THE PROBLEM: Make a verbatim copy of all the records. Skip every image.
*** Opening of DATA FOR THIS TASK ***
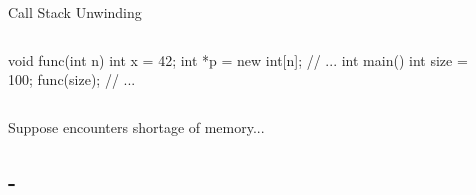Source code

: \documentclass{beamer}
\begin{document}
\begin{frame}[fragile]{Call Stack Unwinding}
    \begin{columns}
        \begin{column}{0.5\textwidth}
            \begin{cpp}
void func(int n) {
  int x = 42;
  int *p = new int[n];
  // ...
}
int main() {
  int size = 100;
  func(size);
  // ...
}
            \end{cpp}
        \end{column}
        \begin{column}{0.5\textwidth}
        \end{column}
    \end{columns}
    Suppose \ttt{[]} encounters shortage of memory...
\end{frame}

\subsection{-}
\end{document}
*** Close of DATA FOR THIS TASK ***
ANSWER SECTION:
Source code

: \documentclass{beamer}
\begin{document}
\begin{frame}[fragile]{Call Stack Unwinding}
    \begin{columns}
        \begin{column}{0.5\textwidth}
            \begin{cpp}
void func(int n) {
  int x = 42;
  int *p = new int[n];
  // ...
}
int main() {
  int size = 100;
  func(size);
  // ...
}
            \end{cpp}
        \end{column}
        \begin{column}{0.5\textwidth}
        \end{column}
    \end{columns}
    Suppose \ttt{[]} encounters shortage of memory...
\end{frame}

\subsection{-}
\end{document}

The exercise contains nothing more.